1. Federal census records generally are released to the public seventy-five years after the census is taken.

  • The earliest Federal census available is 1790.
  • Most Federal census records prior to 1880 do not contain house addresses.
  • The regular 1890 census was destroyed by fire. However, some special census schedules are available, including information on surviving Union veterans of the Civil War for certain states.
  • Check the availability of State censuses. More recent and detailed data are available for some states.

2. One caution about deed information: when the deed goes back to the 1700s or early 1800s, you cannot automatically assume that the structure you are investigating is the same one referred to in the earliest deed. The original structure may have been destroyed, and you may be investigating a replacement built at a later date.
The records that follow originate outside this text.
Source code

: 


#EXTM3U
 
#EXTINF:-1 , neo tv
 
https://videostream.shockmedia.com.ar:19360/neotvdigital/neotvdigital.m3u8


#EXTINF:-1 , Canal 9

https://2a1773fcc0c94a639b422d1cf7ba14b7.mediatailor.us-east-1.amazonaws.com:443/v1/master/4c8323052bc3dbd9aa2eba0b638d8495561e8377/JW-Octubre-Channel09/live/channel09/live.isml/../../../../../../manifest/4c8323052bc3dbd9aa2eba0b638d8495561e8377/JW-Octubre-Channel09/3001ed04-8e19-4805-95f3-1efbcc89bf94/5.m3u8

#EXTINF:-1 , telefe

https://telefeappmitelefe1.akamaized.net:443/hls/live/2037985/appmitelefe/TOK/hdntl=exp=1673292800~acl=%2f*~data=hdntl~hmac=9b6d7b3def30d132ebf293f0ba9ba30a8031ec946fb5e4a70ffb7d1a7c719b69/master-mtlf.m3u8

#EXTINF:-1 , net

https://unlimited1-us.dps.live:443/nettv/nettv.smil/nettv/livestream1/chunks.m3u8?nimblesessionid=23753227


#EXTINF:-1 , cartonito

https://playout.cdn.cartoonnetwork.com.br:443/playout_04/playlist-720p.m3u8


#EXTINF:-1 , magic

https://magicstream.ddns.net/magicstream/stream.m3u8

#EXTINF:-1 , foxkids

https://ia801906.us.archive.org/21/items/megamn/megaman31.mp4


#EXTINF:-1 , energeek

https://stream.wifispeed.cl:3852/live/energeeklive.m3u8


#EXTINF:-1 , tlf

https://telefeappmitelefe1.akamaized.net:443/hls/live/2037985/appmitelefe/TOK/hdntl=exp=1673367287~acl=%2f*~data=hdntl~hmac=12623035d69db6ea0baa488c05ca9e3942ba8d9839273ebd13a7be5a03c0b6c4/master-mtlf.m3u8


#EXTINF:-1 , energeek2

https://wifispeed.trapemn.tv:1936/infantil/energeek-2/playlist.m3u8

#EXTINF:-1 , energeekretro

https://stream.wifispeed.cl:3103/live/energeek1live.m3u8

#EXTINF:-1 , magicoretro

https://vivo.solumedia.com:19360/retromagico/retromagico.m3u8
3. City Directories: During the later 1800s and the early 1900s, many cities had directories that listed people at their home addresses, and often included occupational information. These directories--if compiled for your community--should be available in your public library or historical society. Having obtained a list of owners from the deed records, you can try find the people in these city directories. In cases where occupations and titles are given, you can see the rise (or fall) in the fortunes of the past owners by noting the changes in their occupational descriptions from year to year.
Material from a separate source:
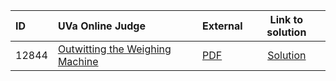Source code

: | ID | UVa Online Judge | External | Link to solution |
|:---|:---|:---|:---:|
| 12844 | [Outwitting the Weighing Machine](https://onlinejudge.org/index.php?option=com_onlinejudge&Itemid=8&category=24&page=show_problem&problem=4709) | [PDF](https://onlinejudge.org/external/128/12844.pdf) | [Solution](https://github.com/versenyi98/uva-solutions/tree/main/solutions/12844%20-%20Outwitting%20the%20Weighing%20Machine)|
4. Old maps are important sources of information about the location of a structure and its immediate surroundings at a given date. They are useful for dating buildings and additions. Some city atlases (e.g. Sanborn or Baist) are at a scale to indicate approximate dimensions. They often show the position of utilities, grade levels, types of construction, and the height of buildings. The accuracy of maps varies, and sometimes they depict proposed improvements that were never built, or that were built in a different manner. Even recent maps may contain significant facts about historic properties.